EXERCISE REQUIREMENTS: From the entries, filter out every line that lacks "windows" and copy the rest.

DATASET ENTRIES:
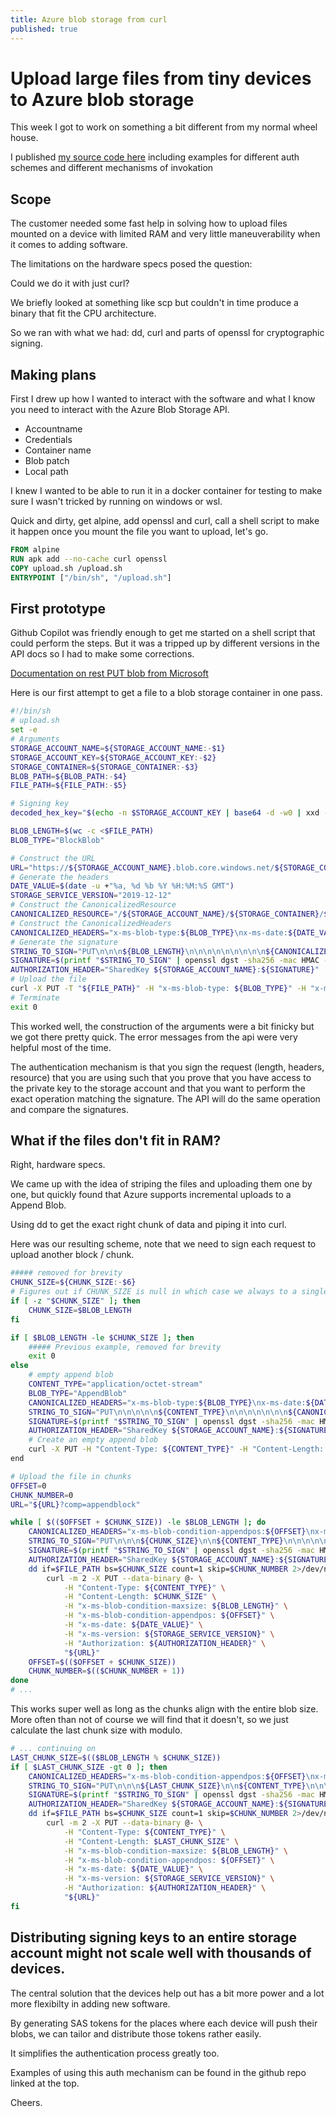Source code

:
 ```yaml
---
title: Azure blob storage from curl
published: true
---
```


# Upload large files from tiny devices to Azure blob storage

This week I got to work on something a bit different from my normal wheel house. 

I published [my source code here](https://github.com/QuadmanSWE/curl-blob) including examples for different auth schemes and different mechanisms of invokation

## Scope

The customer needed some fast help in solving how to upload files mounted on a device with limited RAM and very little maneuverability when it comes to adding software.

The limitations on the hardware specs posed the question:

Could we do it with just curl?

We briefly looked at something like scp but couldn't in time produce a binary that fit the CPU architecture.

So we ran with what we had: dd, curl and parts of openssl for cryptographic signing.

## Making plans

First I drew up how I wanted to interact with the software and what I know you need to interact with the Azure Blob Storage API.

- Accountname
- Credentials
- Container name
- Blob patch
- Local path

I knew I wanted to be able to run it in a docker container for testing to make sure I wasn't tricked by running on windows or wsl.

Quick and dirty, get alpine, add openssl and curl, call a shell script to make it happen once you mount the file you want to upload, let's go.

``` Dockerfile
FROM alpine
RUN apk add --no-cache curl openssl
COPY upload.sh /upload.sh
ENTRYPOINT ["/bin/sh", "/upload.sh"]
```

## First prototype

Github Copilot was friendly enough to get me started on a shell script that could perform the steps. But it was a tripped up by different versions in the API docs so I had to make some corrections.

[Documentation on rest PUT blob from Microsoft](https://learn.microsoft.com/en-us/rest/api/storageservices/put-blob)


Here is our first attempt to get a file to a blob storage container in one pass.

``` sh
#!/bin/sh
# upload.sh
set -e
# Arguments
STORAGE_ACCOUNT_NAME=${STORAGE_ACCOUNT_NAME:-$1}
STORAGE_ACCOUNT_KEY=${STORAGE_ACCOUNT_KEY:-$2}
STORAGE_CONTAINER=${STORAGE_CONTAINER:-$3}
BLOB_PATH=${BLOB_PATH:-$4}
FILE_PATH=${FILE_PATH:-$5}

# Signing key
decoded_hex_key="$(echo -n $STORAGE_ACCOUNT_KEY | base64 -d -w0 | xxd -p -c256)"

BLOB_LENGTH=$(wc -c <$FILE_PATH)
BLOB_TYPE="BlockBlob"

# Construct the URL
URL="https://${STORAGE_ACCOUNT_NAME}.blob.core.windows.net/${STORAGE_CONTAINER}/${BLOB_PATH}"
# Generate the headers
DATE_VALUE=$(date -u +"%a, %d %b %Y %H:%M:%S GMT")
STORAGE_SERVICE_VERSION="2019-12-12"
# Construct the CanonicalizedResource
CANONICALIZED_RESOURCE="/${STORAGE_ACCOUNT_NAME}/${STORAGE_CONTAINER}/${BLOB_PATH}"
# Construct the CanonicalizedHeaders
CANONICALIZED_HEADERS="x-ms-blob-type:${BLOB_TYPE}\nx-ms-date:${DATE_VALUE}\nx-ms-version:${STORAGE_SERVICE_VERSION}"
# Generate the signature
STRING_TO_SIGN="PUT\n\n\n${BLOB_LENGTH}\n\n\n\n\n\n\n\n\n${CANONICALIZED_HEADERS}\n${CANONICALIZED_RESOURCE}"
SIGNATURE=$(printf "$STRING_TO_SIGN" | openssl dgst -sha256 -mac HMAC -macopt "hexkey:$decoded_hex_key" -binary | base64 -w0)
AUTHORIZATION_HEADER="SharedKey ${STORAGE_ACCOUNT_NAME}:${SIGNATURE}"
# Upload the file
curl -X PUT -T "${FILE_PATH}" -H "x-ms-blob-type: ${BLOB_TYPE}" -H "x-ms-date: ${DATE_VALUE}" -H "x-ms-version: ${STORAGE_SERVICE_VERSION}" -H "Authorization: ${AUTHORIZATION_HEADER}" ${URL}
# Terminate
exit 0
```

This worked well, the construction of the arguments were a bit finicky but we got there pretty quick. The error messages from the api were very helpful most of the time.

The authentication mechanism is that you sign the request (length, headers, resource) that you are using such that you prove that you have access to the private key to the storage account and that you want to perform the exact operation matching the signature. The API will do the same operation and compare the signatures.

## What if the files don't fit in RAM?

Right, hardware specs.

We came up with the idea of striping the files and uploading them one by one, but quickly found that Azure supports incremental uploads to a Append Blob.

Using dd to get the exact right chunk of data and piping it into curl.

Here was our resulting scheme, note that we need to sign each request to upload another block / chunk.

``` sh
##### removed for brevity
CHUNK_SIZE=${CHUNK_SIZE:-$6}
# Figures out if CHUNK_SIZE is null in which case we always to a single blob upload
if [ -z "$CHUNK_SIZE" ]; then
    CHUNK_SIZE=$BLOB_LENGTH
fi

if [ $BLOB_LENGTH -le $CHUNK_SIZE ]; then
    ##### Previous example, removed for brevity
    exit 0
else
    # empty append blob
    CONTENT_TYPE="application/octet-stream"
    BLOB_TYPE="AppendBlob"
    CANONICALIZED_HEADERS="x-ms-blob-type:${BLOB_TYPE}\nx-ms-date:${DATE_VALUE}\nx-ms-version:${STORAGE_SERVICE_VERSION}"
    STRING_TO_SIGN="PUT\n\n\n\n\n${CONTENT_TYPE}\n\n\n\n\n\n\n${CANONICALIZED_HEADERS}\n${CANONICALIZED_RESOURCE}"
    SIGNATURE=$(printf "$STRING_TO_SIGN" | openssl dgst -sha256 -mac HMAC -macopt "hexkey:$decoded_hex_key" -binary | base64 -w0)
    AUTHORIZATION_HEADER="SharedKey ${STORAGE_ACCOUNT_NAME}:${SIGNATURE}"
    # Create an empty append blob
    curl -X PUT -H "Content-Type: ${CONTENT_TYPE}" -H "Content-Length: 0" -H "x-ms-blob-type: ${BLOB_TYPE}" -H "x-ms-date: ${DATE_VALUE}" -H "x-ms-version: ${STORAGE_SERVICE_VERSION}" -H "Authorization: ${AUTHORIZATION_HEADER}" ${URL}
end

# Upload the file in chunks
OFFSET=0
CHUNK_NUMBER=0
URL="${URL}?comp=appendblock"

while [ $(($OFFSET + $CHUNK_SIZE)) -le $BLOB_LENGTH ]; do
    CANONICALIZED_HEADERS="x-ms-blob-condition-appendpos:${OFFSET}\nx-ms-blob-condition-maxsize:${BLOB_LENGTH}\nx-ms-date:${DATE_VALUE}\nx-ms-version:${STORAGE_SERVICE_VERSION}"
    STRING_TO_SIGN="PUT\n\n\n${CHUNK_SIZE}\n\n${CONTENT_TYPE}\n\n\n\n\n\n\n${CANONICALIZED_HEADERS}\n${CANONICALIZED_RESOURCE}\ncomp:appendblock"
    SIGNATURE=$(printf "$STRING_TO_SIGN" | openssl dgst -sha256 -mac HMAC -macopt "hexkey:$decoded_hex_key" -binary | base64 -w0)
    AUTHORIZATION_HEADER="SharedKey ${STORAGE_ACCOUNT_NAME}:${SIGNATURE}"
    dd if=$FILE_PATH bs=$CHUNK_SIZE count=1 skip=$CHUNK_NUMBER 2>/dev/null |
        curl -m 2 -X PUT --data-binary @- \
            -H "Content-Type: ${CONTENT_TYPE}" \
            -H "Content-Length: $CHUNK_SIZE" \
            -H "x-ms-blob-condition-maxsize: ${BLOB_LENGTH}" \
            -H "x-ms-blob-condition-appendpos: ${OFFSET}" \
            -H "x-ms-date: ${DATE_VALUE}" \
            -H "x-ms-version: ${STORAGE_SERVICE_VERSION}" \
            -H "Authorization: ${AUTHORIZATION_HEADER}" \
            "${URL}"
    OFFSET=$(($OFFSET + $CHUNK_SIZE))
    CHUNK_NUMBER=$(($CHUNK_NUMBER + 1))
done
# ...
```

This works super well as long as the chunks align with the entire blob size.
More often than not of course we will find that it doesn't, so we just calculate the last chunk size with modulo.

``` sh
# ... continuing on 
LAST_CHUNK_SIZE=$(($BLOB_LENGTH % $CHUNK_SIZE))
if [ $LAST_CHUNK_SIZE -gt 0 ]; then
    CANONICALIZED_HEADERS="x-ms-blob-condition-appendpos:${OFFSET}\nx-ms-blob-condition-maxsize:${BLOB_LENGTH}\nx-ms-date:${DATE_VALUE}\nx-ms-version:${STORAGE_SERVICE_VERSION}"
    STRING_TO_SIGN="PUT\n\n\n${LAST_CHUNK_SIZE}\n\n${CONTENT_TYPE}\n\n\n\n\n\n\n${CANONICALIZED_HEADERS}\n${CANONICALIZED_RESOURCE}\ncomp:appendblock"
    SIGNATURE=$(printf "$STRING_TO_SIGN" | openssl dgst -sha256 -mac HMAC -macopt "hexkey:$decoded_hex_key" -binary | base64 -w0)
    AUTHORIZATION_HEADER="SharedKey ${STORAGE_ACCOUNT_NAME}:${SIGNATURE}"
    dd if=$FILE_PATH bs=$CHUNK_SIZE count=1 skip=$CHUNK_NUMBER 2>/dev/null |
        curl -m 2 -X PUT --data-binary @- \
            -H "Content-Type: ${CONTENT_TYPE}" \
            -H "Content-Length: $LAST_CHUNK_SIZE" \
            -H "x-ms-blob-condition-maxsize: ${BLOB_LENGTH}" \
            -H "x-ms-blob-condition-appendpos: ${OFFSET}" \
            -H "x-ms-date: ${DATE_VALUE}" \
            -H "x-ms-version: ${STORAGE_SERVICE_VERSION}" \
            -H "Authorization: ${AUTHORIZATION_HEADER}" \
            "${URL}"
fi
```

## Distributing signing keys to an entire storage account might not scale well with thousands of devices.

The central solution that the devices help out has a bit more power and a lot more flexibilty in adding new software.

By generating SAS tokens for the places where each device will push their blobs, we can tailor and distribute those tokens rather easily.

It simplifies the authentication process greatly too.

Examples of using this auth mechanism can be found in the github repo linked at the top.

Cheers.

EXERCISE ANSWER:
I knew I wanted to be able to run it in a docker container for testing to make sure I wasn't tricked by running on windows or wsl.
URL="https://${STORAGE_ACCOUNT_NAME}.blob.core.windows.net/${STORAGE_CONTAINER}/${BLOB_PATH}"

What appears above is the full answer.